Artificial Neural Networks: Quick Introduction
The basic components of a biological neuron are shown in Fig. 1. A slightly modified form is shown in Fig. 2 where the dendrites are shown as electrical conductors and the synapses are represented as weights or electrical resistors. The neuron cell is equivalent to an electronic amplifier. An op-amp is commonly used in hardware implementations. The artificial neuron shown in Fig. 2 can also be represented mathematically using basic circuit equations. The equations can be programmed into a computer or microcontroller. The equations are relatively simple for the linear approaches such as the ADALINE. However, implementing fast nonlinear neural networks in software can be a challenge.
An analog circuit for a nonlinear neuron is shown in Fig. 3. The neuron was designed by Jeff Alig for his MSEE Thesis (December 1997). It was used to double the tracking range of a phase-locked loop circuit. One aspect that is not shown in Figures 2 and 3 is neuron learning or adaptation.

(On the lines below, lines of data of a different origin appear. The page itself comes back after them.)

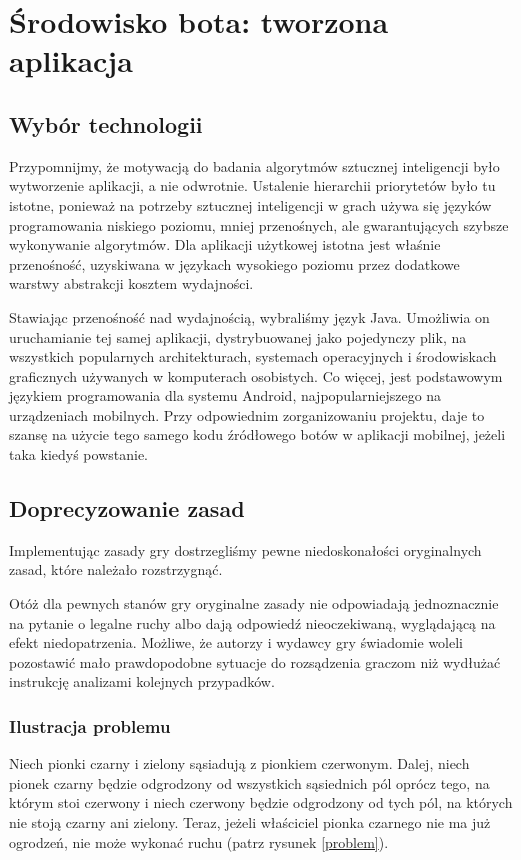 \documentclass{pracamgr}
\begin{document}
\chapter{Środowisko bota: tworzona aplikacja}

\section{Wybór technologii}

Przypomnijmy, że motywacją do badania algorytmów sztucznej inteligencji było wytworzenie aplikacji, a nie odwrotnie.
Ustalenie hierarchii priorytetów było tu istotne, ponieważ na potrzeby sztucznej inteligencji w grach używa się języków programowania niskiego poziomu, mniej przenośnych, ale gwarantujących szybsze wykonywanie algorytmów.
Dla aplikacji użytkowej istotna jest właśnie przenośność, uzyskiwana w językach wysokiego poziomu przez dodatkowe warstwy abstrakcji kosztem wydajności.

Stawiając przenośność nad wydajnością, wybraliśmy język Java.
Umożliwia on uruchamianie tej samej aplikacji, dystrybuowanej jako pojedynczy plik, na wszystkich popularnych architekturach, systemach operacyjnych i środowiskach graficznych używanych w komputerach osobistych.
Co więcej, jest podstawowym językiem programowania dla systemu Android, najpopularniejszego na urządzeniach mobilnych.
Przy odpowiednim zorganizowaniu projektu, daje to szansę na użycie tego samego kodu źródłowego botów w aplikacji mobilnej, jeżeli taka kiedyś powstanie.

\section{Doprecyzowanie zasad}

Implementując zasady gry dostrzegliśmy pewne niedoskonałości oryginalnych zasad, które należało rozstrzygnąć.

Otóż dla pewnych stanów gry oryginalne zasady nie odpowiadają jednoznacznie na pytanie o legalne ruchy albo dają odpowiedź nieoczekiwaną, wyglądającą na efekt niedopatrzenia.
Możliwe, że autorzy i wydawcy gry świadomie woleli pozostawić mało prawdopodobne sytuacje do rozsądzenia graczom niż wydłużać instrukcję analizami kolejnych przypadków.

\subsection{Ilustracja problemu}

Niech pionki czarny i zielony sąsiadują z pionkiem czerwonym. Dalej, niech pionek czarny będzie odgrodzony od wszystkich sąsiednich pól oprócz tego, na którym stoi czerwony i niech czerwony będzie odgrodzony od tych pól, na których nie stoją czarny ani zielony. Teraz, jeżeli właściciel pionka czarnego nie ma już ogrodzeń, nie może wykonać ruchu (patrz rysunek \ref{problem}).
\end{document}
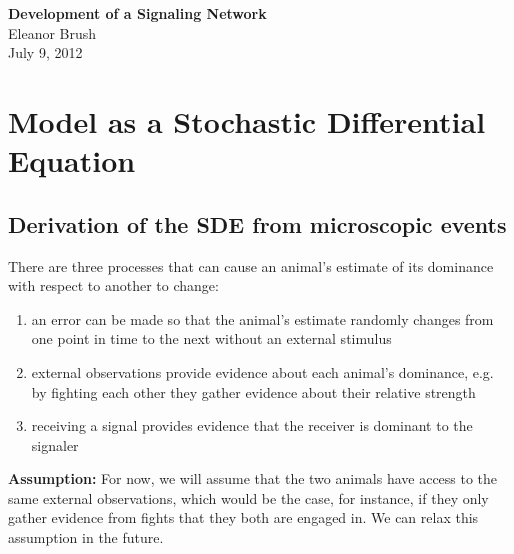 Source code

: \documentclass{article}
\begin{document}
\begin{center}
\Large

\end{center}


\vspace{0pt}

\begin{center}
{\bf \LARGE{Development of a Signaling Network}}
\vspace{10pt}
\\ Eleanor Brush
\\ July 9, 2012
\end{center}


\vspace{0pt}
\normalsize
\section{Model as a Stochastic Differential Equation}

\subsection{Derivation of the SDE from microscopic events }
There are three processes that can cause an animal's estimate of its dominance with respect to another to change:
\begin{enumerate}
\item an error can be made so that the animal's estimate randomly changes from one point in time to the next without an external stimulus

\item external observations provide evidence about each animal's dominance, e.g. by fighting each other they gather evidence about their relative strength

\item receiving a signal provides evidence that the receiver is dominant to the signaler

\end{enumerate}
{\bf Assumption:} For now, we will assume that the two animals have access to the same external observations, which would be the case, for instance, if they only gather evidence from fights that they both are engaged in.  We can relax this assumption in the future.
\end{document}
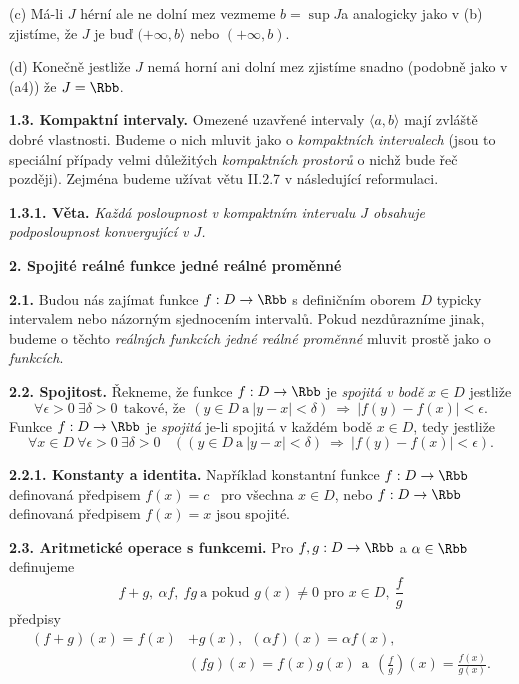 \documentclass[12pt]{article}
\begin{document}
{ \smallskip
 
 (c) Má-li $J$ hérní ale ne dolní mez vezmeme  $b=\sup J$a analogicky jako v (b) zjistíme, že $J$ je buď $(+\infty,b \rangle$ nebo $(+\infty,b)$.
 
 \smallskip
 
 (d) Konečně jestliže $J$ nemá horní ani dolní mez zjistíme snadno (podobně jako v (a4)) že $J=\Rbb$. \sq
 
\bigskip

{\bf 1.3. Kompaktní intervaly.} Omezené uzavřené intervaly $\langle a,b\rangle$
mají zvláště dobré vlastnosti. Budeme o nich mluvit jako o {\em kompaktních intervalech} (jsou to speciální případy velmi důležitých {\em kompaktních prostorů} o nichž bude řeč později). Zejména budeme  užívat větu II.2.7 v následující reformulaci.

\medskip

{\bf 1.3.1. Věta.} {\em Každá posloupnost v kompaktním intervalu  $J$ obsahuje podposloupnost konvergující v $J$.}

\vskip10mm
 
 {\large\bf 2. Spojité reálné funkce jedné reálné proměnné}
 
 \bigskip
 
 {\bf 2.1.} Budou nás zajímat funkce $f:D\to\Rbb$ s definičním oborem $D$ typicky intervalem nebo názorným sjednocením intervalů. Pokud nezdůrazníme jinak, budeme o těchto {\em reálných funkcích jedné reálné proměnné} mluvit prostě
 jako o  {\em funkcích}.
 
 \bigskip
 
 {\bf 2.2. Spojitost.} Řekneme, že funkce $f:D\to\Rbb$ je  {\em spojitá v bodě} $x\in D$ jestliže
 $$
 \forall \epsilon>0\ \exists \delta>0\ \ \text{takové, že}\ \ (y\in D \ \text{a}\ |y-x|<\delta)\ \Rightarrow\ |f(y)-f(x)|<\epsilon.
 $$ 
Funkce $f:D\to\Rbb$ je {\em spojitá} je-li spojitá v každém bodě $x\in D$, tedy jestliže
 $$
 \forall x\in D\  \forall \epsilon>0 \ \exists \delta>0\ \ \ \ ((y\in D \ \text{a}\ |y-x|<\delta)\ \Rightarrow\ |f(y)-f(x)|<\epsilon).
 $$ 
 
 \medskip 
 
 {\bf 2.2.1. Konstanty a identita.} Například konstantní funkce $f:D\to\Rbb$ definovaná předpisem
 $f(x)=c$ \ pro všechna $x\in D$, nebo $f:D\to\Rbb$ definovaná předpisem $f(x)=x$ jsou spojité.
 
 \bigskip
 
 {\bf 2.3. Aritmetické operace s funkcemi.} Pro $f,g:D\to\Rbb$ a $\alpha\in \Rbb$ definujeme
 $$
 f+g,\ \alpha f,\ fg\ \text{a pokud $g(x)\neq 0$ pro $x\in D$}, \ \frac{f}{g}
 $$
 předpisy
 $$
 \begin{aligned}
 (f+g)(x)=f(x)&+g(x),\ \ (\alpha f)(x)=\alpha f(x),\\ 
 &(fg)(x)=f(x)g(x)\ \ \text{a} \ \ \left(\frac{f}{g}\right)(x)= \frac{f(x)}{g(x)}.
 \end{aligned}
 $$
 
}
\end{document}
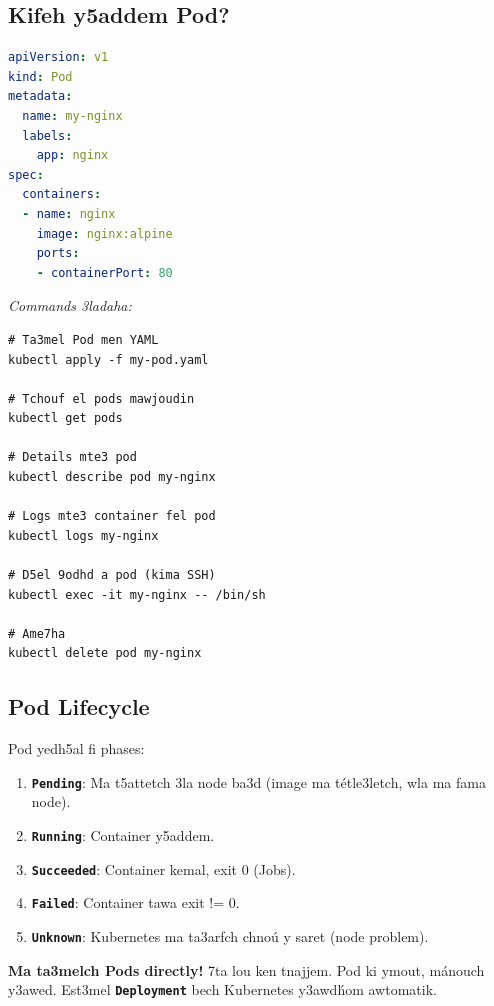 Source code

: \documentclass[11pt,a4paper]{book}
\newcommand{\tuni}[1]{\textit{\color{k8sdark}#1}}
\newcommand{\tech}[1]{\texttt{\color{k8sblue}\textbf{#1}}}
\begin{document}
\subsection{Kifeh y5addem Pod?}

\begin{lstlisting}[language=yaml,caption={Pod b\'essat}]
apiVersion: v1
kind: Pod
metadata:
  name: my-nginx
  labels:
    app: nginx
spec:
  containers:
  - name: nginx
    image: nginx:alpine
    ports:
    - containerPort: 80
\end{lstlisting}

\tuni{Commands 3ladaha:}
\begin{lstlisting}
# Ta3mel Pod men YAML
kubectl apply -f my-pod.yaml

# Tchouf el pods mawjoudin
kubectl get pods

# Details mte3 pod
kubectl describe pod my-nginx

# Logs mte3 container fel pod
kubectl logs my-nginx

# D5el 9odhd a pod (kima SSH)
kubectl exec -it my-nginx -- /bin/sh

# Ame7ha
kubectl delete pod my-nginx
\end{lstlisting}

\subsection{Pod Lifecycle}

Pod yedh5al fi phases:
\begin{enumerate}
  \item \tech{Pending}: Ma t5attetch 3la node ba3d (image ma t\'etle3letch, wla ma fama node).
  \item \tech{Running}: Container y5addem.
  \item \tech{Succeeded}: Container kemal, exit 0 (Jobs).
  \item \tech{Failed}: Container tawa exit != 0.
  \item \tech{Unknown}: Kubernetes ma ta3arfch chno\'u y saret (node problem).
\end{enumerate}

\begin{warnbox}
\textbf{Ma ta3melch Pods directly!} 7ta lou ken tnajjem. Pod ki ymout, m\'anouch y3awed. Est3mel \tech{Deployment} bech Kubernetes y3awd\'hom awtomatik.
\end{warnbox}

\end{document}
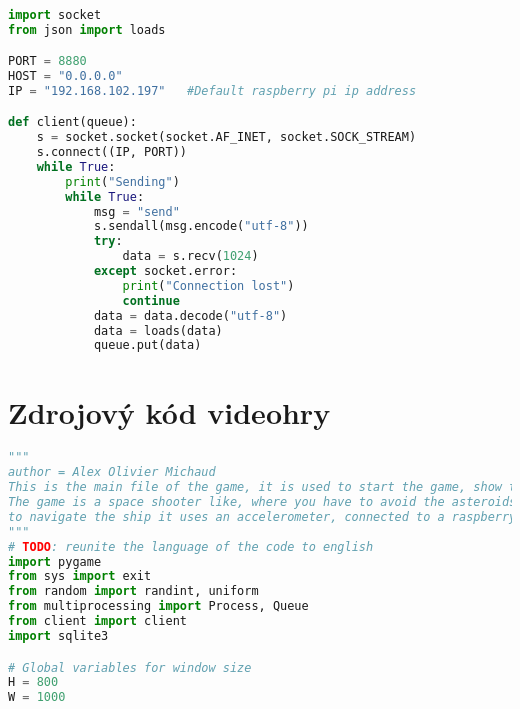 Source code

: \documentclass[12pt]{report}			%
\begin{document}
\begin{appendices}
\begin{lstlisting}[title={Program client.py}, caption={client.py},  label={lst:client}, language=Python]

import socket
from json import loads

PORT = 8880
HOST = "0.0.0.0"
IP = "192.168.102.197"   #Default raspberry pi ip address

def client(queue):
    s = socket.socket(socket.AF_INET, socket.SOCK_STREAM)
    s.connect((IP, PORT))
    while True:
        print("Sending")
        while True:
            msg = "send"
            s.sendall(msg.encode("utf-8"))
            try:
                data = s.recv(1024)
            except socket.error:
                print("Connection lost")
                continue
            data = data.decode("utf-8")
            data = loads(data)
            queue.put(data)

\end{lstlisting}
	\chapter{Zdrojový kód videohry}
	
\begin{lstlisting}[title={Program hra.py}, caption={hra.py},  label={lst:hra}, language=Python]
"""
author = Alex Olivier Michaud
This is the main file of the game, it is used to start the game, show the score and exit the game.
The game is a space shooter like, where you have to avoid the asteroids
to navigate the ship it uses an accelerometer, connected to a raspberry pi
"""
# TODO: reunite the language of the code to english
import pygame
from sys import exit
from random import randint, uniform
from multiprocessing import Process, Queue
from client import client
import sqlite3

# Global variables for window size
H = 800
W = 1000


\end{lstlisting}
\end{appendices}
\end{document}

Software complexity and development time is significantly increased with the nonlinear approaches although the benefit is more computational power and the ability to solve nonlinear problems. Neural nets are used to solve nonlinear problems that are encountered in control, signal, and image processing systems. The computational power of a neural net lies in the parallel architecture and the neuron's nonlinear I/O characteristic.